ノリントン指揮 シューマンの交響曲第2番 (6/9)

J.Haydn : Symphony D-dur Hob.I/104 "London"
R.Schumann : Symphony No.2 op.61, C-dur

 SWR RADIO-SINFONIEORCHESTER STUTTGART
 Roger Norrington (conduct)
 Haenssler CD93.011

 ノリントン卿の録音....と言おうとしたけど、よく見たら「サー」が付いてない。あれ?ノリントンが爵位を貰ったのって、そんなに最近だったっけ?ちなみにこの録音、1999年のもので、発売は多分2000年。そんなもんかな?

 ノリントンが当時の手兵、南西ドイツ放送交響楽団(うーん、でも、直訳するとこれって「SWR・シュトゥットガルト放送交響楽団」とでも訳すべき?)を率いての録音です。一応ライヴらしく、拍手なんかが入ってます。
 さて、ノリントンらしいと言えば、ハイドンの方なのかシューマンの方なのか、どちらなんでしょう。最近のノリントンならどっちもあり、なのかも知れませんが。
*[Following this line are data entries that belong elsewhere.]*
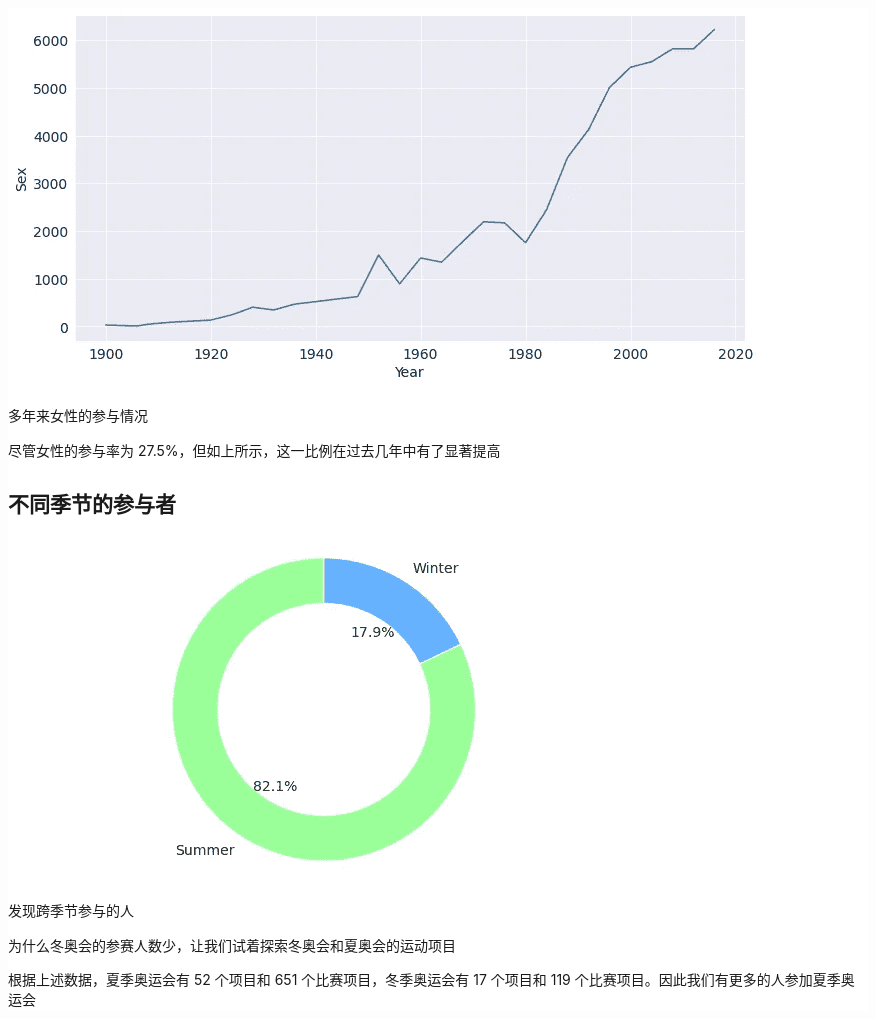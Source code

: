 ![](img/402e2b34ab3293ef1eddf7aab94bd2be.png)

多年来女性的参与情况

尽管女性的参与率为 27.5%，但如上所示，这一比例在过去几年中有了显著提高

## 不同季节的参与者

![](img/db4a60768db33b5db6ae8f6802cc7646.png)

发现跨季节参与的人

为什么冬奥会的参赛人数少，让我们试着探索冬奥会和夏奥会的运动项目

根据上述数据，夏季奥运会有 52 个项目和 651 个比赛项目，冬季奥运会有 17 个项目和 119 个比赛项目。因此我们有更多的人参加夏季奥运会
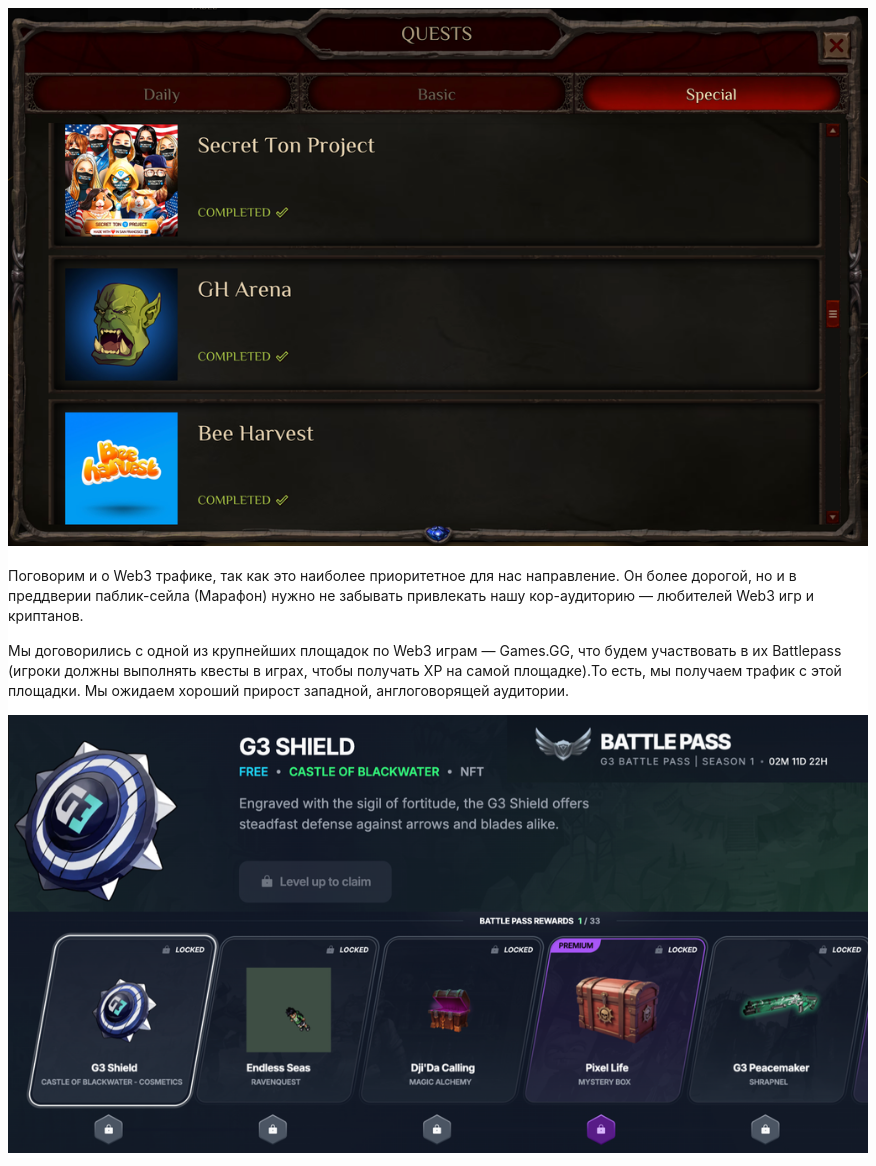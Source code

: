 ![](images/kuxna11.2x.png)

Поговорим и о Web3 трафике, так как это наиболее приоритетное для нас направление. Он более дорогой, но и в преддверии паблик-сейла (Марафон) нужно не забывать привлекать нашу кор-аудиторию — любителей Web3 игр и криптанов. 

Мы договорились с одной из крупнейших площадок по Web3 играм — Games.GG, что будем участвовать в их Battlepass (игроки должны выполнять квесты в играх, чтобы получать XP на самой площадке).То есть, мы получаем трафик с этой площадки. Мы ожидаем хороший прирост западной, англоговорящей аудитории.

![](images/kuxna12.2x.png)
 シューマンの交響曲を聴くのは久しぶりです。2番は、暫く前にラジオで掛かったのを覚えていますが、それ以来です。結構間が空いてるなぁ。実は、本当は1番や4番の方がどちらかというと好き、というか、聞きたい方なのですが、このCDに入っているのは2番なので仕方ない。こちらはというと、元々は「ノリントンのハイドン」を聞こうと買ったのだし。
 で、実際聞いてみると、どちらもいい演奏なのだけど、かえってハイドンよりシューマンの方が面白いかも、という、お約束のパターンなのであります。
 いや、決してハイドンがつまらない訳ではありませんが、まぁ、予想の範囲内というか、「ノリントンのハイドン」として普通にいい、というか。そんな感じでして。多少ノリントンらしい「活きの良さ」は感じるけれど、こりゃ凄いぞ!というほどではないし。むしろ、この「ロンドン」ハイドンなんだけど、交響曲では一番最後の作品(1795年)であり、何処かロマン派に通ずる感じがあって、そうした面が面白い。

 で、シューマンです。
 シューマンの交響曲は、なんとなく評価が定まらない部分があるような気がします。決して軽んじられる訳ではないんでしょうが、「交響曲の系譜」からすると大抵外される。つまり、ベートーヴェン以降ブラームスまでの間は傍流なんですよね、交響曲の「正史」からは。で、なんとなくこちらもそんな気分になってきて、つい「そういうもんか」と納得してしまうような。人気はあると思うんですけどねぇ.....
 中でも2番はちょっとメリハリがはっきりしないし。交響曲の構成としてはちょっと難しいようにも思います。この曲の肝は.....第3楽章かな?強いて言えば急-急-緩-急という構成の中で、唯一の緩徐楽章ながら、存在感がある第3楽章。ロマン派の代表格シューマンのピアノ曲、例えば幻想曲の中間部あたりを思わせる、やや瞑想的な面も感じさせる音楽です。決して勿体ぶってるわけではないけれど、重みは感じさせられます。ところが、構成的に厳しいなぁ、と思うのは、最終楽章が承前獅子奮迅して取り纏めるが如し、とはいかないあたりがですね.......
 全体に、かっちりとしたまとまりが感じられにくい。各々の楽章は、結構魅力的で面白いんですが。このへんはロマン派の交響曲に多かれ少なかれ共通する悩みなんでしょうか。

 ノリントンの演奏は、このまとまりを感じにくい音楽を、きびきびと明晰に演奏していきます。明晰と言っても、理詰めみたいなのではありません。ロマン派はロマン派らしく、でも、一つ一つのフレーズを明確に、けれど相応しい表現で演奏していく。だから、構成感の希薄さはあっても、迷子にはならない。格別奇を衒った風も無いのも、好感を持てます。
 強いて言えば「それっぽくない」って言われるんでしょうか。でも、シューマンみたいな音楽だったら、むしろこういうアプローチの方がいいんじゃないかという気がします。それっぽい演奏も、それはそれでいいんですけどね。